Greg wrote
I'm glad at least one other person on earth understand the charm of desert hiking. When I tell friends and relatives of my plans to tromp around Death Valley, they look at me as if I was completely insane. (I think they imagine a madman wandering the playa at high noon.) As you point out a little elevation and a canyon's shelter make all the difference. Apart from the cooler, wooded highlands, DV has dozens of unique canyons that I find utterly fascinating. They offer gorgeous scenery, wildly varied geology/fossils, and surprisingly abundant plant and animal life.

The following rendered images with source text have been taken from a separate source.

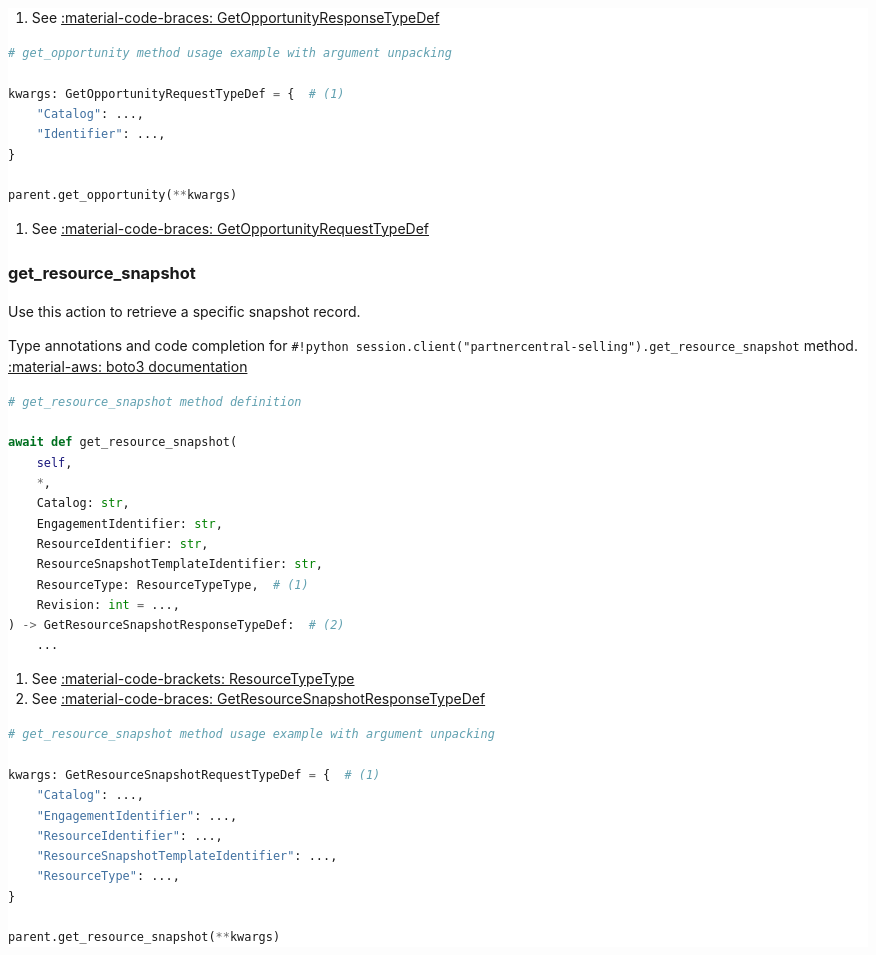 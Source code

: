 1. See [:material-code-braces: GetOpportunityResponseTypeDef](./type_defs.md#getopportunityresponsetypedef)


```python
# get_opportunity method usage example with argument unpacking

kwargs: GetOpportunityRequestTypeDef = {  # (1)
    "Catalog": ...,
    "Identifier": ...,
}

parent.get_opportunity(**kwargs)
```

1. See [:material-code-braces: GetOpportunityRequestTypeDef](./type_defs.md#getopportunityrequesttypedef)

### get\_resource\_snapshot

Use this action to retrieve a specific snapshot record.

Type annotations and code completion for `#!python session.client("partnercentral-selling").get_resource_snapshot` method.
[:material-aws: boto3 documentation](https://boto3.amazonaws.com/v1/documentation/api/latest/reference/services/partnercentral-selling.html#PartnerCentralSellingAPI.Client)

```python
# get_resource_snapshot method definition

await def get_resource_snapshot(
    self,
    *,
    Catalog: str,
    EngagementIdentifier: str,
    ResourceIdentifier: str,
    ResourceSnapshotTemplateIdentifier: str,
    ResourceType: ResourceTypeType,  # (1)
    Revision: int = ...,
) -> GetResourceSnapshotResponseTypeDef:  # (2)
    ...
```

1. See [:material-code-brackets: ResourceTypeType](./literals.md#resourcetypetype)
2. See [:material-code-braces: GetResourceSnapshotResponseTypeDef](./type_defs.md#getresourcesnapshotresponsetypedef)


```python
# get_resource_snapshot method usage example with argument unpacking

kwargs: GetResourceSnapshotRequestTypeDef = {  # (1)
    "Catalog": ...,
    "EngagementIdentifier": ...,
    "ResourceIdentifier": ...,
    "ResourceSnapshotTemplateIdentifier": ...,
    "ResourceType": ...,
}

parent.get_resource_snapshot(**kwargs)
```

What's wild about the desert is the highly adapted, extremely clever animal and plant life, which is everywhere (just not apparent from car windows). People have to walk though the desert to see how alive it is, it is amazing. It is a funny feeling that in the desert, you are always being watched... by owls, hawks, foxes, cats, big horn sheep, many eyes looking.
The other thing that's wild is how time is laid bare for all to see, in the rock, the petrogylphs, or ruins of 1000 year old Indian dwellings just sitting there out in the open in arid landscapes. That is really cool. But it is hot this time of year, not the time to go ambling about. Nov-March is amazing. Or see the spring bloom.
DV is also a wild place. One can go from the lowest point in the US (Badwater at over -250) to Mt. Whitney, the highest point in the continental US at 14k+, in the same day's drive.
DV can get warm certain times of year, no doubt. Some places simply have cold or hot seasonal limitations for humans. Aside from that, running around on DV's wavy fun sand dunes in February is pure joy.
Summer heat notwithstanding, I would never have named the place Death Valley, Funeral Mountains, Badlands, etc. Names like that just show a lack of understanding and appreciation. When the ranges surrounding Death Valley turned purple at sunset, the dunes turned shadowy and the wind whispered in my ear, "Death" never crossed my mind. I could think of many other names.
No matter how extreme the terrain of a place, it would be better to just call it like it is instead of naming a place something that might devalue it. That makes excuses for harming the environment, leaving mining tailings, illegal dumping or polluting the water. Why not, it's "Devil's Golf Course", so who cares?
I like a name that describes how a place really is. For Death Valley, there are better words: Vast, Wild, Diverse, Endless, Crags, Dunes, Shadows, Changing, Windy, Starry, Mountain, Fortress. Any other name but Death.